-- Provided records follows --

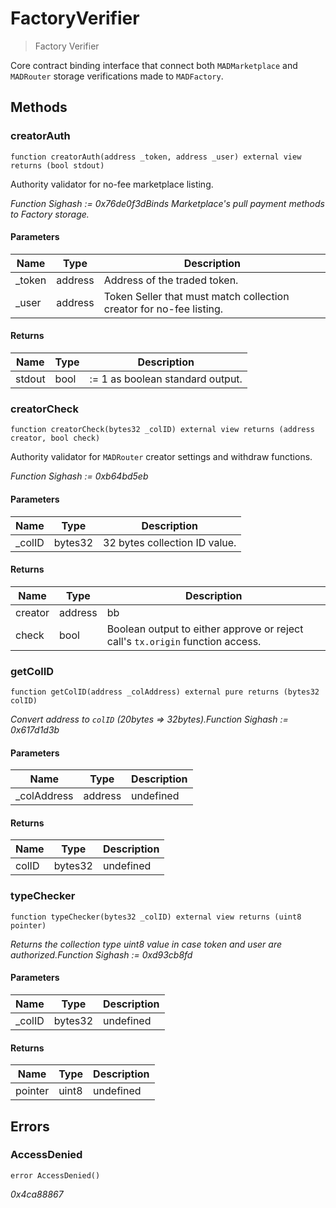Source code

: # FactoryVerifier

> Factory Verifier

Core contract binding interface that connect both `MADMarketplace` and `MADRouter` storage verifications made to `MADFactory`.

## Methods

### creatorAuth

```solidity
function creatorAuth(address _token, address _user) external view returns (bool stdout)
```

Authority validator for no-fee marketplace listing.

_Function Sighash := 0x76de0f3dBinds Marketplace&#39;s pull payment methods to Factory storage._

#### Parameters

| Name    | Type    | Description                                                         |
| ------- | ------- | ------------------------------------------------------------------- |
| \_token | address | Address of the traded token.                                        |
| \_user  | address | Token Seller that must match collection creator for no-fee listing. |

#### Returns

| Name   | Type | Description                      |
| ------ | ---- | -------------------------------- |
| stdout | bool | := 1 as boolean standard output. |

### creatorCheck

```solidity
function creatorCheck(bytes32 _colID) external view returns (address creator, bool check)
```

Authority validator for `MADRouter` creator settings and withdraw functions.

_Function Sighash := 0xb64bd5eb_

#### Parameters

| Name    | Type    | Description                   |
| ------- | ------- | ----------------------------- |
| \_colID | bytes32 | 32 bytes collection ID value. |

#### Returns

| Name    | Type    | Description                                                                        |
| ------- | ------- | ---------------------------------------------------------------------------------- |
| creator | address | bb                                                                                 |
| check   | bool    | Boolean output to either approve or reject call&#39;s `tx.origin` function access. |

### getColID

```solidity
function getColID(address _colAddress) external pure returns (bytes32 colID)
```

_Convert address to `colID` (20bytes =&gt; 32bytes).Function Sighash := 0x617d1d3b_

#### Parameters

| Name         | Type    | Description |
| ------------ | ------- | ----------- |
| \_colAddress | address | undefined   |

#### Returns

| Name  | Type    | Description |
| ----- | ------- | ----------- |
| colID | bytes32 | undefined   |

### typeChecker

```solidity
function typeChecker(bytes32 _colID) external view returns (uint8 pointer)
```

_Returns the collection type uint8 value in case token and user are authorized.Function Sighash := 0xd93cb8fd_

#### Parameters

| Name    | Type    | Description |
| ------- | ------- | ----------- |
| \_colID | bytes32 | undefined   |

#### Returns

| Name    | Type  | Description |
| ------- | ----- | ----------- |
| pointer | uint8 | undefined   |

## Errors

### AccessDenied

```solidity
error AccessDenied()
```

_0x4ca88867_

-- Provided records concluded --

> _Exercise aim_: Search the entries above for the string "MADRouter", and report each line where it occurs.

> _Solution below_:
Core contract binding interface that connect both `MADMarketplace` and `MADRouter` storage verifications made to `MADFactory`.
Authority validator for `MADRouter` creator settings and withdraw functions.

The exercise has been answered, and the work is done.